The letter points out that honoring Immigration and Customs Enforcement, ICE, requests for 48-hour immigration detainers through Secure Communities exposes the county to legal liability for constitutional violations, causes unnecessary separation of families and discourages immigrants’ cooperation with law enforcement. (See text of letter)

 

The lawyers and professors are only the latest group to oppose Travis County’s participation in the program. Numerous immigration and civil rights groups have protested local participation in the federal deportation program since it began in 2008.

 

Travis County Sheriff Greg Hamilton maintains that his participation in the Secure Communities is mandatory, but the attorneys cite both Department of Homeland Security and U.S. Third Circuit Court of Appeals rulings that the program is voluntary.

 

“The continued detention of an individual in the Travis County Jail based on an ICE detainer violates the Fourth Amendment prohibition against unreasonable search and seizure,” said Barbara Hines, a professor at the University of Texas School of Law and author of the letter.

 

“We prepared this letter because of the increasing number of court cases that have held counties and cities liable for constitutional violations for prolonging the detention of individuals based solely on a detainer request from ICE,” she said. “The courts have concluded that an ICE detainer is not a warrant and does not provide legal authority for continued incarceration.”

 

Contacted Thursday about the letter, a spokesman for the Sheriff’s Office, which operates the jail, said they had not seen the letter and are “going to continue honoring ICE detainer requests.” A spokesman for County Judge Sam Biscoe said he plans to talk with Hamilton early next week and would not comment until after that conversation takes place.

 

Hines said statistics show that the Travis County Jail has one of the highest rates of ICE detainers in the country.

 

In the last two years, Travis County complied with 5,507 detainers, of which only 3 percent involved Level 1 offenders, ICE’s classification for those convicted of the most serious crimes,” Hines said. “Seventy-three percent of the Travis County detainers were issued against persons who were ultimately not convicted of any crime.”

 

In defending his participation in Secure Communities, Hamilton recently said that slightly more than 70 percent of ICE detainers in the Travis County Jail were issued against persons charged with felonies.

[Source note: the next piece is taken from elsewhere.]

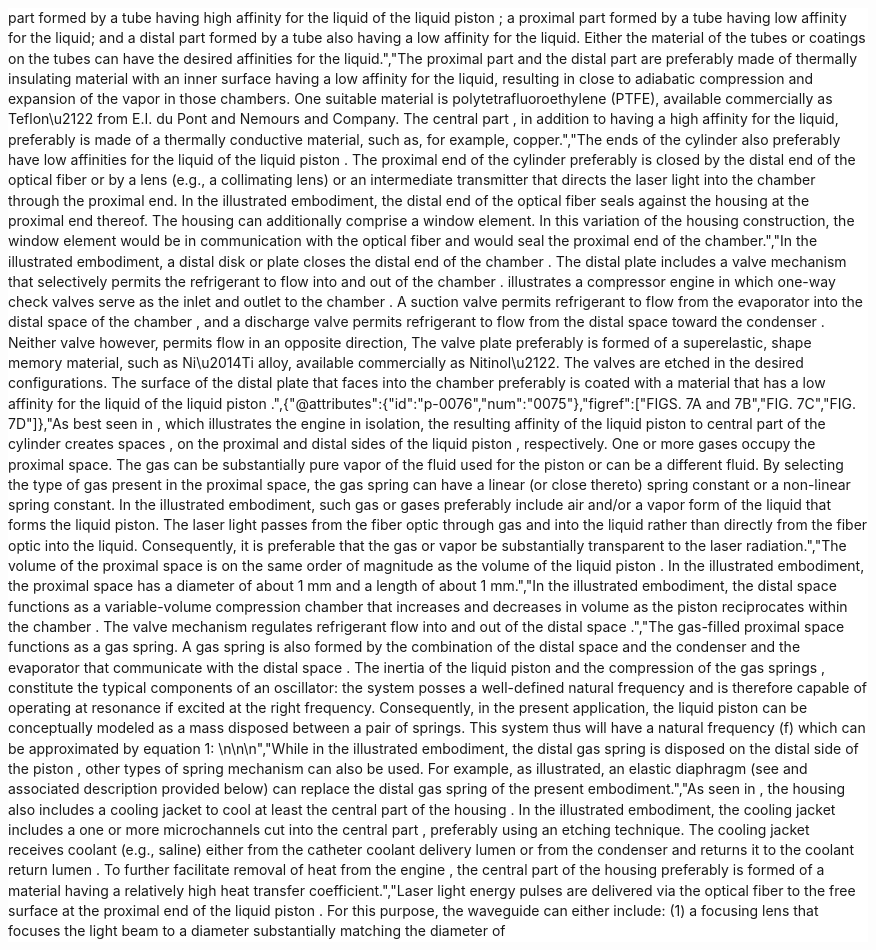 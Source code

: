part  formed by a tube having high affinity for the liquid of the liquid piston ; a proximal part  formed by a tube having low affinity for the liquid; and a distal part  formed by a tube also having a low affinity for the liquid. Either the material of the tubes or coatings on the tubes can have the desired affinities for the liquid.","The proximal part  and the distal part  are preferably made of thermally insulating material with an inner surface having a low affinity for the liquid, resulting in close to adiabatic compression and expansion of the vapor in those chambers. One suitable material is polytetrafluoroethylene (PTFE), available commercially as Teflon\u2122 from E.I. du Pont and Nemours and Company. The central part , in addition to having a high affinity for the liquid, preferably is made of a thermally conductive material, such as, for example, copper.","The ends of the cylinder  also preferably have low affinities for the liquid of the liquid piston . The proximal end of the cylinder  preferably is closed by the distal end of the optical fiber  or by a lens (e.g., a collimating lens) or an intermediate transmitter that directs the laser light into the chamber  through the proximal end. In the illustrated embodiment, the distal end of the optical fiber  seals against the housing  at the proximal end thereof. The housing can additionally comprise a window element. In this variation of the housing construction, the window element would be in communication with the optical fiber and would seal the proximal end of the chamber.","In the illustrated embodiment, a distal disk or plate  closes the distal end of the chamber . The distal plate  includes a valve mechanism  that selectively permits the refrigerant to flow into and out of the chamber .  illustrates a compressor engine  in which one-way check valves serve as the inlet and outlet to the chamber . A suction valve permits refrigerant to flow from the evaporator  into the distal space of the chamber , and a discharge valve permits refrigerant to flow from the distal space toward the condenser . Neither valve however, permits flow in an opposite direction, The valve plate  preferably is formed of a superelastic, shape memory material, such as Ni\u2014Ti alloy, available commercially as Nitinol\u2122. The valves are etched in the desired configurations. The surface of the distal plate  that faces into the chamber preferably is coated with a material that has a low affinity for the liquid of the liquid piston .",{"@attributes":{"id":"p-0076","num":"0075"},"figref":["FIGS. 7A and 7B","FIG. 7C","FIG. 7D"]},"As best seen in , which illustrates the engine in isolation, the resulting affinity of the liquid piston  to central part  of the cylinder creates spaces ,  on the proximal and distal sides of the liquid piston , respectively. One or more gases occupy the proximal space. The gas can be substantially pure vapor of the fluid used for the piston or can be a different fluid. By selecting the type of gas present in the proximal space, the gas spring can have a linear (or close thereto) spring constant or a non-linear spring constant. In the illustrated embodiment, such gas or gases preferably include air and\/or a vapor form of the liquid that forms the liquid piston. The laser light passes from the fiber optic  through gas and into the liquid rather than directly from the fiber optic  into the liquid. Consequently, it is preferable that the gas or vapor be substantially transparent to the laser radiation.","The volume of the proximal space  is on the same order of magnitude as the volume of the liquid piston . In the illustrated embodiment, the proximal space  has a diameter of about 1 mm and a length of about 1 mm.","In the illustrated embodiment, the distal space  functions as a variable-volume compression chamber that increases and decreases in volume as the piston  reciprocates within the chamber . The valve mechanism  regulates refrigerant flow into and out of the distal space .","The gas-filled proximal space  functions as a gas spring. A gas spring is also formed by the combination of the distal space  and the condenser  and the evaporator  that communicate with the distal space . The inertia of the liquid piston  and the compression of the gas springs ,  constitute the typical components of an oscillator: the system  posses a well-defined natural frequency and is therefore capable of operating at resonance if excited at the right frequency. Consequently, in the present application, the liquid piston can be conceptually modeled as a mass disposed between a pair of springs. This system thus will have a natural frequency (f) which can be approximated by equation 1: \n\n\n","While in the illustrated embodiment, the distal gas spring  is disposed on the distal side of the piston , other types of spring mechanism can also be used. For example, as illustrated, an elastic diaphragm (see  and associated description provided below) can replace the distal gas spring of the present embodiment.","As seen in , the housing  also includes a cooling jacket  to cool at least the central part  of the housing . In the illustrated embodiment, the cooling jacket  includes a one or more microchannels cut into the central part , preferably using an etching technique. The cooling jacket  receives coolant (e.g., saline) either from the catheter coolant delivery lumen  or from the condenser  and returns it to the coolant return lumen . To further facilitate removal of heat from the engine , the central part  of the housing  preferably is formed of a material having a relatively high heat transfer coefficient.","Laser light energy pulses are delivered via the optical fiber  to the free surface at the proximal end of the liquid piston . For this purpose, the waveguide can either include: (1) a focusing lens that focuses the light beam to a diameter substantially matching the diameter of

As recently as April, Hamilton issued a news release stating that he intended to continue honoring ICE detainers, stating that not participating in the program risked putting possible criminals back on the streets.

 

However, Hines said in her letter that Hamilton’s statistics don’t line up with data from the Transactional Records Access Clearinghouse (called TRAC) at Syracuse University, which tracks detentions and deportations on a national and local basis. She said according to TRAC, in the last four years, approximately 4,600 people were deported from Travis County as a result of Secure Communities.

 

In the program, when an individual is booked into the Travis County jail, they are asked their place of birth. If they are not U.S. born, information about them is forwarded to ICE, which investigates that person’s immigration status. If ICE suspects that the person may be deportable, it asks Travis County to issue a 48-hour immigration hold after their release, so the federal agency can determine if they should be deported.

 

Hines said that while almost all Texas counties participate in Secure Communities, dozens of counties in other states – such as Oregon, Vermont and Colorado – have limited or suspended their participation after the constitutionality of the program became an issue. She said litigation has been filed in several states over holding inmates past their release date without a warrant.